Is there anything you wish you had done when you first started in photography that would of made a difference?
Every single year, I look back and say, “Man, I could have worked a lot harder last year”. But everybody should say that, in a way. You should always want to one-up yourself, work harder this year than last. So looking back, I wish I would have started out a little more aggressively, but everybody has an evolution towards their current style that comes naturally. Sometimes you just can’t rush it.
Any advice for new photographers wanting to go pro?
“Nobody tells this to people who are beginners. I wish someone told me. All of us do creative work, we get into it because we have good taste.

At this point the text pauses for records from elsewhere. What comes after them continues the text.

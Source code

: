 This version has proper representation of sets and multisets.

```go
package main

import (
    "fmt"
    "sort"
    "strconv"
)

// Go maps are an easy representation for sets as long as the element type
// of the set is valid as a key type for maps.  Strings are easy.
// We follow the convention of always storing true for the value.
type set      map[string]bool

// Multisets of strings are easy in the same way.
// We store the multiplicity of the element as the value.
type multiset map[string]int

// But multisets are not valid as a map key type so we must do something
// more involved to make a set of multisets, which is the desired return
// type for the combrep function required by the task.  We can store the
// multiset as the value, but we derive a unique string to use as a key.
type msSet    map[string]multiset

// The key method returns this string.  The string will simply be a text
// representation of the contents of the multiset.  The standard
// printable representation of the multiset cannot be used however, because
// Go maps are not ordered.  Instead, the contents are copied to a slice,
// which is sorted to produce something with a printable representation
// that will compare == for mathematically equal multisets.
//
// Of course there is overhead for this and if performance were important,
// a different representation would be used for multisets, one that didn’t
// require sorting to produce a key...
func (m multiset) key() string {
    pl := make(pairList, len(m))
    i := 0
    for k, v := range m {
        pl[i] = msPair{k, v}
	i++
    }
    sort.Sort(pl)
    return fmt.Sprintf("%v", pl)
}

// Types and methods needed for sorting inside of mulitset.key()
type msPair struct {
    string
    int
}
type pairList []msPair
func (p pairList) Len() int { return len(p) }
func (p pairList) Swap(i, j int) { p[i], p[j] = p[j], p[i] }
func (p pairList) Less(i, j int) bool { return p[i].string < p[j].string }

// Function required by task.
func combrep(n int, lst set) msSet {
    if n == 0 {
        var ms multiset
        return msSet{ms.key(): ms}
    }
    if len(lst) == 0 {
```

But there is this gap. for the first couple of years you make stuff, it’s just not that good. It’s trying to be good, it has potential, but it’s not. But your taste, the thing that got you into the game, is still killer. And your taste is why your work disappoints you. A lot of people never get past this phase, they quit. Most people I know who do interesting, creative work went through years of this. We know our work doesn’t have this special thing that we want it to have. We all go through this. And if you are just starting out or you are still in this phase, you gotta know its normal and the most important thing you can do is DO A LOT OF WORK. Put yourself on a deadline so that every week you will finish one story. It is only by going through a volume of work that you will close that gap and your work will be as good as your ambitions and I took longer to figure out how to do this than anyone I’ve ever met. It’s gonna take awhile. It’s normal to take awhile. You’ve just gotta fight your way through.” By Ira Glass.